Review of “Paradox: The Nine Greatest Enigmas In Physics” by Jim Al-Khalili

Note: This review is by my husband Jim.

Ever wonder if it is possible to time-travel, why the night sky is not brighter, why it is impossible to build a perpetual motion machine, or why we have not had any communication from intelligent beings from other planets? This little book by Jim Al-Khalili, a quantum physicist at the University of Surrey, answers these and several other difficult questions in easy to read language with no equations.

Paradoxes are puzzles that are logical brainteasers, and the author utilizes them in his effort to bring physics to a broader audience; that is, to show that not only can physics be fun, but that once you understand the nature of a paradox, everything becomes much more clear.

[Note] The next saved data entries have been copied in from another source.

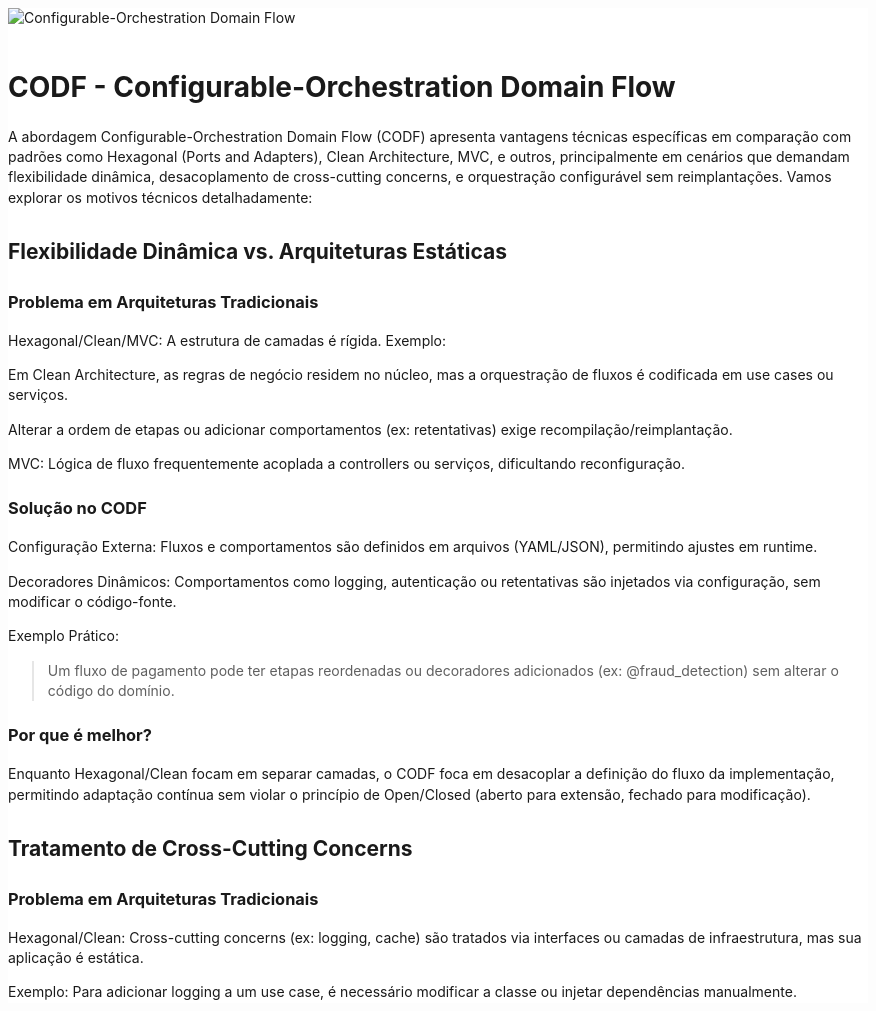 ![Configurable-Orchestration Domain Flow](https://i.imgur.com/wtUDOlG.jpeg)

# CODF - Configurable-Orchestration Domain Flow

A abordagem Configurable-Orchestration Domain Flow (CODF) apresenta vantagens técnicas específicas em comparação com padrões como Hexagonal (Ports and Adapters), Clean Architecture, MVC, e outros, principalmente em cenários que demandam flexibilidade dinâmica, desacoplamento de cross-cutting concerns, e orquestração configurável sem reimplantações. Vamos explorar os motivos técnicos detalhadamente:


## Flexibilidade Dinâmica vs. Arquiteturas Estáticas

### Problema em Arquiteturas Tradicionais

Hexagonal/Clean/MVC: A estrutura de camadas é rígida. Exemplo:

Em Clean Architecture, as regras de negócio residem no núcleo, mas a orquestração de fluxos é codificada em use cases ou serviços.

Alterar a ordem de etapas ou adicionar comportamentos (ex: retentativas) exige recompilação/reimplantação.

MVC: Lógica de fluxo frequentemente acoplada a controllers ou serviços, dificultando reconfiguração.

### Solução no CODF

Configuração Externa: Fluxos e comportamentos são definidos em arquivos (YAML/JSON), permitindo ajustes em runtime.

Decoradores Dinâmicos: Comportamentos como logging, autenticação ou retentativas são injetados via configuração, sem modificar o código-fonte.

Exemplo Prático:

> Um fluxo de pagamento pode ter etapas reordenadas ou decoradores adicionados (ex: @fraud_detection) sem alterar o código do domínio.

### Por que é melhor?

Enquanto Hexagonal/Clean focam em separar camadas, o CODF foca em desacoplar a definição do fluxo da implementação, permitindo adaptação contínua sem violar o princípio de Open/Closed (aberto para extensão, fechado para modificação).

## Tratamento de Cross-Cutting Concerns

### Problema em Arquiteturas Tradicionais

Hexagonal/Clean: Cross-cutting concerns (ex: logging, cache) são tratados via interfaces ou camadas de infraestrutura, mas sua aplicação é estática.

Exemplo: Para adicionar logging a um use case, é necessário modificar a classe ou injetar dependências manualmente.
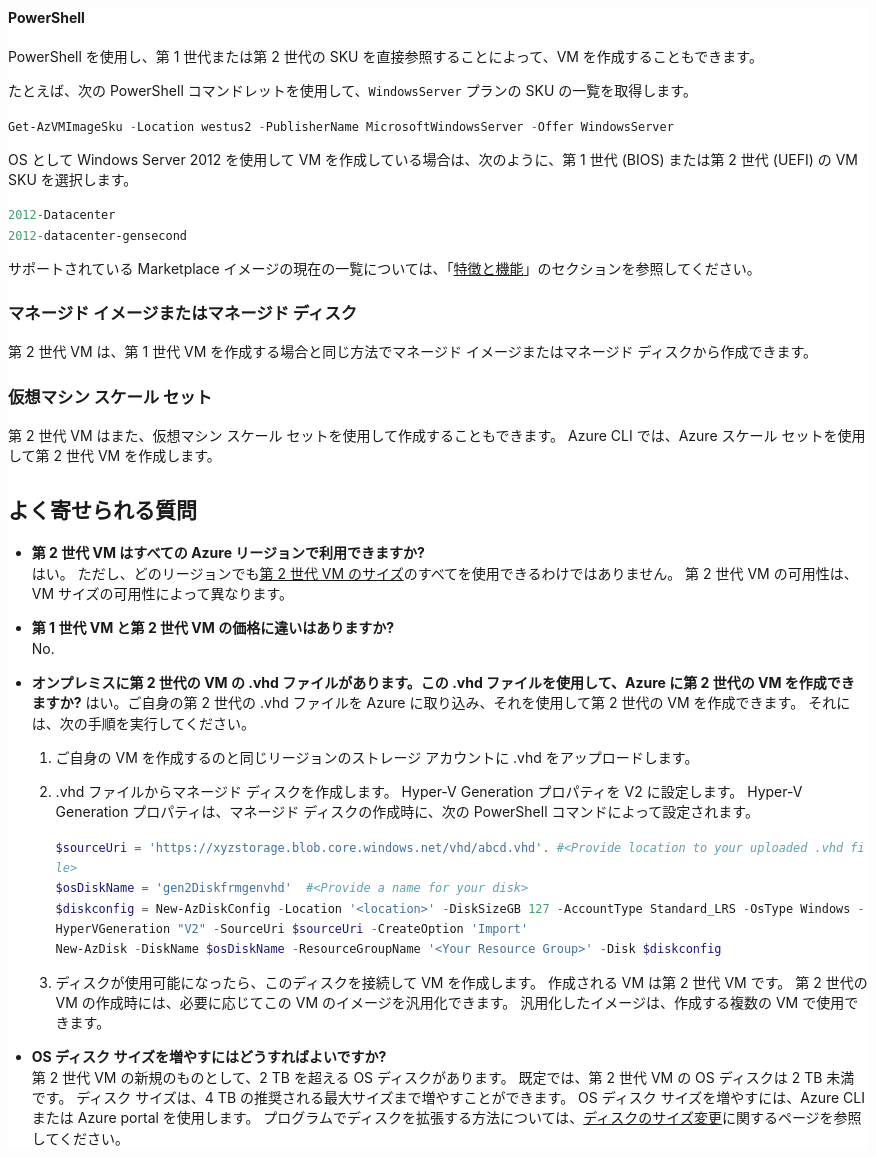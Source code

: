 #### <a name="powershell"></a>PowerShell

PowerShell を使用し、第 1 世代または第 2 世代の SKU を直接参照することによって、VM を作成することもできます。

たとえば、次の PowerShell コマンドレットを使用して、`WindowsServer` プランの SKU の一覧を取得します。

```powershell
Get-AzVMImageSku -Location westus2 -PublisherName MicrosoftWindowsServer -Offer WindowsServer
```

OS として Windows Server 2012 を使用して VM を作成している場合は、次のように、第 1 世代 (BIOS) または第 2 世代 (UEFI) の VM SKU を選択します。

```powershell
2012-Datacenter
2012-datacenter-gensecond
```

サポートされている Marketplace イメージの現在の一覧については、「[特徴と機能](#features-and-capabilities)」のセクションを参照してください。

### <a name="managed-image-or-managed-disk"></a>マネージド イメージまたはマネージド ディスク

第 2 世代 VM は、第 1 世代 VM を作成する場合と同じ方法でマネージド イメージまたはマネージド ディスクから作成できます。

### <a name="virtual-machine-scale-sets"></a>仮想マシン スケール セット

第 2 世代 VM はまた、仮想マシン スケール セットを使用して作成することもできます。 Azure CLI では、Azure スケール セットを使用して第 2 世代 VM を作成します。

## <a name="frequently-asked-questions"></a>よく寄せられる質問

* **第 2 世代 VM はすべての Azure リージョンで利用できますか?**  
    はい。 ただし、どのリージョンでも[第 2 世代 VM のサイズ](#generation-2-vm-sizes)のすべてを使用できるわけではありません。 第 2 世代 VM の可用性は、VM サイズの可用性によって異なります。

* **第 1 世代 VM と第 2 世代 VM の価格に違いはありますか?**  
    No.

* **オンプレミスに第 2 世代の VM の .vhd ファイルがあります。この .vhd ファイルを使用して、Azure に第 2 世代の VM を作成できますか?**
  はい。ご自身の第 2 世代の .vhd ファイルを Azure に取り込み、それを使用して第 2 世代の VM を作成できます。 それには、次の手順を実行してください。
    1. ご自身の VM を作成するのと同じリージョンのストレージ アカウントに .vhd をアップロードします。
    1. .vhd ファイルからマネージド ディスクを作成します。 Hyper-V Generation プロパティを V2 に設定します。 Hyper-V Generation プロパティは、マネージド ディスクの作成時に、次の PowerShell コマンドによって設定されます。

        ```powershell
        $sourceUri = 'https://xyzstorage.blob.core.windows.net/vhd/abcd.vhd'. #<Provide location to your uploaded .vhd file>
        $osDiskName = 'gen2Diskfrmgenvhd'  #<Provide a name for your disk>
        $diskconfig = New-AzDiskConfig -Location '<location>' -DiskSizeGB 127 -AccountType Standard_LRS -OsType Windows -HyperVGeneration "V2" -SourceUri $sourceUri -CreateOption 'Import'
        New-AzDisk -DiskName $osDiskName -ResourceGroupName '<Your Resource Group>' -Disk $diskconfig
        ```

    1. ディスクが使用可能になったら、このディスクを接続して VM を作成します。 作成される VM は第 2 世代 VM です。
    第 2 世代の VM の作成時には、必要に応じてこの VM のイメージを汎用化できます。 汎用化したイメージは、作成する複数の VM で使用できます。

* **OS ディスク サイズを増やすにはどうすればよいですか?**  
  第 2 世代 VM の新規のものとして、2 TB を超える OS ディスクがあります。 既定では、第 2 世代 VM の OS ディスクは 2 TB 未満です。 ディスク サイズは、4 TB の推奨される最大サイズまで増やすことができます。 OS ディスク サイズを増やすには、Azure CLI または Azure portal を使用します。 プログラムでディスクを拡張する方法については、[ディスクのサイズ変更](expand-disks.md)に関するページを参照してください。

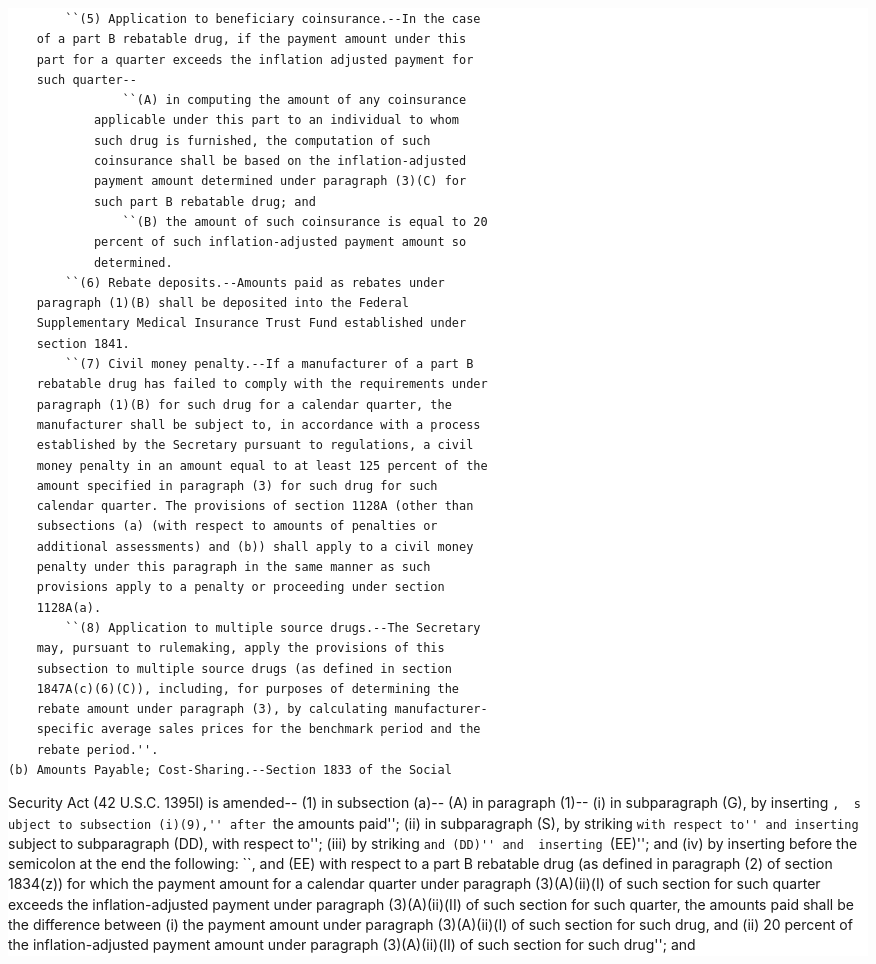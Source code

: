             ``(5) Application to beneficiary coinsurance.--In the case 
        of a part B rebatable drug, if the payment amount under this 
        part for a quarter exceeds the inflation adjusted payment for 
        such quarter--
                    ``(A) in computing the amount of any coinsurance 
                applicable under this part to an individual to whom 
                such drug is furnished, the computation of such 
                coinsurance shall be based on the inflation-adjusted 
                payment amount determined under paragraph (3)(C) for 
                such part B rebatable drug; and
                    ``(B) the amount of such coinsurance is equal to 20 
                percent of such inflation-adjusted payment amount so 
                determined.
            ``(6) Rebate deposits.--Amounts paid as rebates under 
        paragraph (1)(B) shall be deposited into the Federal 
        Supplementary Medical Insurance Trust Fund established under 
        section 1841.
            ``(7) Civil money penalty.--If a manufacturer of a part B 
        rebatable drug has failed to comply with the requirements under 
        paragraph (1)(B) for such drug for a calendar quarter, the 
        manufacturer shall be subject to, in accordance with a process 
        established by the Secretary pursuant to regulations, a civil 
        money penalty in an amount equal to at least 125 percent of the 
        amount specified in paragraph (3) for such drug for such 
        calendar quarter. The provisions of section 1128A (other than 
        subsections (a) (with respect to amounts of penalties or 
        additional assessments) and (b)) shall apply to a civil money 
        penalty under this paragraph in the same manner as such 
        provisions apply to a penalty or proceeding under section 
        1128A(a).
            ``(8) Application to multiple source drugs.--The Secretary 
        may, pursuant to rulemaking, apply the provisions of this 
        subsection to multiple source drugs (as defined in section 
        1847A(c)(6)(C)), including, for purposes of determining the 
        rebate amount under paragraph (3), by calculating manufacturer-
        specific average sales prices for the benchmark period and the 
        rebate period.''.
    (b) Amounts Payable; Cost-Sharing.--Section 1833 of the Social 
Security Act (42 U.S.C. 1395l) is amended--
            (1) in subsection (a)--
                    (A) in paragraph (1)--
                            (i) in subparagraph (G), by inserting ``, 
                        subject to subsection (i)(9),'' after ``the 
                        amounts paid'';
                            (ii) in subparagraph (S), by striking 
                        ``with respect to'' and inserting ``subject to 
                        subparagraph (DD), with respect to'';
                            (iii) by striking ``and (DD)'' and 
                        inserting ``(EE)''; and
                            (iv) by inserting before the semicolon at 
                        the end the following: ``, and (EE) with 
                        respect to a part B rebatable drug (as defined 
                        in paragraph (2) of section 1834(z)) for which 
                        the payment amount for a calendar quarter under 
                        paragraph (3)(A)(ii)(I) of such section for 
                        such quarter exceeds the inflation-adjusted 
                        payment under paragraph (3)(A)(ii)(II) of such 
                        section for such quarter, the amounts paid 
                        shall be the difference between (i) the payment 
                        amount under paragraph (3)(A)(ii)(I) of such 
                        section for such drug, and (ii) 20 percent of 
                        the inflation-adjusted payment amount under 
                        paragraph (3)(A)(ii)(II) of such section for 
                        such drug''; and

The author treats nine classic physics quandaries and a few more philosophical conundrums with comprehensible analysis, showing that they are not actually unresolveable, but merely difficult problems subject to resolution with careful thinking. His explanations, such as why you can’t go back to the past and kill your grandfather, are witty as well as illuminating. (Like other physics popularizers, he includes the wonderful 1923 limerick by Reginald Buller in his text), viz:

“There was a young lady named Bright
Who traveled far faster than light.
She went out one day
In a relative way
And returned the previous night.”

The author’s musings on the tension between determinism and free will are especially enlightening. As a special bonus, he also provides an intelligible solution to the famous “Monte Hall” problem that bothered game show fans for years, in the process giving us a painless lesson in probability calculation.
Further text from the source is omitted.